“Wharton Professor Jeremy Siegel: Current Stock Market Valuation a Golden Opportunity for Long-Term Investors”
Wharton professor Jeremy Siegel urges long-term wealth builders to continue their stock investments, emphasizing that the current stock market valuation represents an exceptional opportunity. Despite concerns about a potential recession, soaring interest rates, and heightened inflation, Siegel believes the stock market offers a remarkable deal.
The S&P 500 currently boasts a forward price-to-earnings ratio of approximately 19x, slightly surpassing its historical averages of 18.7x over five years and 17.5x over ten years, according to FactSet data.
Siegel asserts that the ongoing dynamics of the stock market suggest long-term returns of at least 5%, adjusted for inflation. “For long-term investors, this presents a highly favorable margin for wealth creation,” Siegel remarked.
Regarding the short-term outlook, Siegel anticipates the stock market will remain resilient through year-end despite lingering concerns about inflation and the Federal Reserve’s response. This resilience is underpinned by a robust economy and positive economic indicators, which bode well for stock prices even if they trigger additional interest rate hikes.

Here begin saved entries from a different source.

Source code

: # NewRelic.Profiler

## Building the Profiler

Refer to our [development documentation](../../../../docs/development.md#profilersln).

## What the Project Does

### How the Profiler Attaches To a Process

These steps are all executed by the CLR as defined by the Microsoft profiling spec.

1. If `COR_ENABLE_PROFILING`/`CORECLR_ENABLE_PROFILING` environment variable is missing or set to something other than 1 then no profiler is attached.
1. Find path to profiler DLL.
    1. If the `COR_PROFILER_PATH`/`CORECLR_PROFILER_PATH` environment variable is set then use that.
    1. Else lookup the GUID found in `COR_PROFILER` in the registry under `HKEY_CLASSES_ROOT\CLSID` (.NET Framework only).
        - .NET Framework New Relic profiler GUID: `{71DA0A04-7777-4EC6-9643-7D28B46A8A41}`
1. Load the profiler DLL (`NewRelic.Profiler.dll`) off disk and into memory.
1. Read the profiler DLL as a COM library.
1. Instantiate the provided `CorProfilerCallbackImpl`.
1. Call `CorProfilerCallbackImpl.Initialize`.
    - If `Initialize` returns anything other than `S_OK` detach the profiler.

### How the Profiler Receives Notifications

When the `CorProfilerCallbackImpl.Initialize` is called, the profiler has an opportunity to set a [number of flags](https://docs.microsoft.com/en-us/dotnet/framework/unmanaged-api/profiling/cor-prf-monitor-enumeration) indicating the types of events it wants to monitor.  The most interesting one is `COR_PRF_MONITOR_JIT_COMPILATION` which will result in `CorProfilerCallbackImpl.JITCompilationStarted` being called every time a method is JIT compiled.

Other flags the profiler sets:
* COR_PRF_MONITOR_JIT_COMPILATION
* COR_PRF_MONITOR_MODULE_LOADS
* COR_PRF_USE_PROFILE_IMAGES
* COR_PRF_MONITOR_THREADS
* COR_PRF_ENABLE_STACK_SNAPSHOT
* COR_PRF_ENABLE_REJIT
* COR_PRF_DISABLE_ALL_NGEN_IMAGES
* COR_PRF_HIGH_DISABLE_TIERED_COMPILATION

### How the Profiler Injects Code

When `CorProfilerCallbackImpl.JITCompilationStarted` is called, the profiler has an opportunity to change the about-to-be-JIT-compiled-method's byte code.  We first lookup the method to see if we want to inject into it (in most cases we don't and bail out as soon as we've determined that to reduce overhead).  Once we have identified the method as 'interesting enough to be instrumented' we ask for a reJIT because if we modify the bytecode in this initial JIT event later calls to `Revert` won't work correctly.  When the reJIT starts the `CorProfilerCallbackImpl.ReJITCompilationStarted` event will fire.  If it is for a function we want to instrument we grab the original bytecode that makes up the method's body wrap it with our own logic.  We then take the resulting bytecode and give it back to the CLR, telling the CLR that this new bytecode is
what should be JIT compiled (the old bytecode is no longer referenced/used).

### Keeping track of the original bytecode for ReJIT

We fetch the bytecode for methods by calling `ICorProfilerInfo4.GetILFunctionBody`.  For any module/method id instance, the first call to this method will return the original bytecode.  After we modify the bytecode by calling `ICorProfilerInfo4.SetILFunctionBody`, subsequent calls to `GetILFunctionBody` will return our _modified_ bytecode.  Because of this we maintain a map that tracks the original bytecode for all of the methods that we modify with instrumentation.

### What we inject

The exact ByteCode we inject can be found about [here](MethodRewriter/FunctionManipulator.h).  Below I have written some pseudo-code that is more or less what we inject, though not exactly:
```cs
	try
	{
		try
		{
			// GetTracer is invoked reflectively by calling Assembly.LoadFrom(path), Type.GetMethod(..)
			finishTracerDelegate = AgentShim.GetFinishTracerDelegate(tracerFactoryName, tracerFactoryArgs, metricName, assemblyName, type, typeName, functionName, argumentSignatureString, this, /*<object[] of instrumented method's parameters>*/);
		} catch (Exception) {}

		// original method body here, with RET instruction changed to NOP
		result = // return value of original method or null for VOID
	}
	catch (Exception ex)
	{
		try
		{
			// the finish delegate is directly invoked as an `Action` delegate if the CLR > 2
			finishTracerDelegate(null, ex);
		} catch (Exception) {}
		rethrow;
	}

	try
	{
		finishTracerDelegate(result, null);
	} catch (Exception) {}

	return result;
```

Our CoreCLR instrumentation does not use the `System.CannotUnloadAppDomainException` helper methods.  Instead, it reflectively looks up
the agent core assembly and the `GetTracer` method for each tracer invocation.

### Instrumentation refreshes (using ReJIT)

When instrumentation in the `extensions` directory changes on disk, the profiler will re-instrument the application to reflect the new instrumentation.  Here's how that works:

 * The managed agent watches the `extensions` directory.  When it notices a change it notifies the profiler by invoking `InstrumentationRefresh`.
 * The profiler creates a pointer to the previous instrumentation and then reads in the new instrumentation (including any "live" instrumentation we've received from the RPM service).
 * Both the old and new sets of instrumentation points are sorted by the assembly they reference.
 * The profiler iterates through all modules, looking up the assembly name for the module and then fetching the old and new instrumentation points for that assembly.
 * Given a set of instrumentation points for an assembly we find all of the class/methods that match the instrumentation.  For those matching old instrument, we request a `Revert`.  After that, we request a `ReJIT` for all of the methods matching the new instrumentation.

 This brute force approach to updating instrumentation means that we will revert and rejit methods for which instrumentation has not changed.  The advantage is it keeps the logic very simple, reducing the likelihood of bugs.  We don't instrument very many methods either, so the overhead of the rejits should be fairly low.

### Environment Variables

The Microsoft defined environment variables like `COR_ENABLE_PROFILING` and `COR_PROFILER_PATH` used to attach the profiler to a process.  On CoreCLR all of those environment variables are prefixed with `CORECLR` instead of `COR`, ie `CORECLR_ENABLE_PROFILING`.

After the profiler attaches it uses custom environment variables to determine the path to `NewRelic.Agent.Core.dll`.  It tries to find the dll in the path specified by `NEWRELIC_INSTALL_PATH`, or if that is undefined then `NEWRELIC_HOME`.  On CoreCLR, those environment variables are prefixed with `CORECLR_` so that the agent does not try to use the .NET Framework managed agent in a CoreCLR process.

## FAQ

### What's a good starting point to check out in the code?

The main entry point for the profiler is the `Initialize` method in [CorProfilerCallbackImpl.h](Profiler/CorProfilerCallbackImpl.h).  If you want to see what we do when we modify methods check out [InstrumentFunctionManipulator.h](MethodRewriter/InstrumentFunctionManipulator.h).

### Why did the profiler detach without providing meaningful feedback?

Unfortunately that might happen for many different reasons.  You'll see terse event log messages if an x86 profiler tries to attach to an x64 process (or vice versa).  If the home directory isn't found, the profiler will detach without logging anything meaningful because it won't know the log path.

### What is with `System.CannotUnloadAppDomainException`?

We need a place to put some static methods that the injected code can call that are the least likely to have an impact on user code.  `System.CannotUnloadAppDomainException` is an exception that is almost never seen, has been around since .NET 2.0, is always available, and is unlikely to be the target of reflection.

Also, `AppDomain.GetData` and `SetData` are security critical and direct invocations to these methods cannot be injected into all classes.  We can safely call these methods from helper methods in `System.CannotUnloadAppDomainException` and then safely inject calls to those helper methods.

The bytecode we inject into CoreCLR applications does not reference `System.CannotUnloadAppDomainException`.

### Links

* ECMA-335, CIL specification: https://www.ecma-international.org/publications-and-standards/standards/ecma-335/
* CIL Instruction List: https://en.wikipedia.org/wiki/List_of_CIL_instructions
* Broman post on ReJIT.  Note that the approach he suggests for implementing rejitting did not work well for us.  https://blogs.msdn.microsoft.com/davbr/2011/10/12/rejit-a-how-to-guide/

“The stock market thrives on a strong economy, and that’s precisely what it loves. That’s why, even in the face of slightly elevated PPI and CPI, the stock market rallies if we witness strong real economic data. That’s why I believe we could experience a solid if not booming, equity market through the year’s end,” Siegel affirmed.
The Federal Reserve is set to make an interest rate decision at its upcoming meeting, with market expectations leaning toward a pause in interest rate hikes this month and a potential rate increase before year-end.
Ultimately, Siegel advises against rooting for interest rate cuts from the Federal Reserve, as such a move would likely only occur in response to a significant economic shock. “The only event that could drive them to lower rates is a rise in the unemployment rate and a significant employment slowdown. That would likely spell trouble for the stock market,” Siegel cautioned.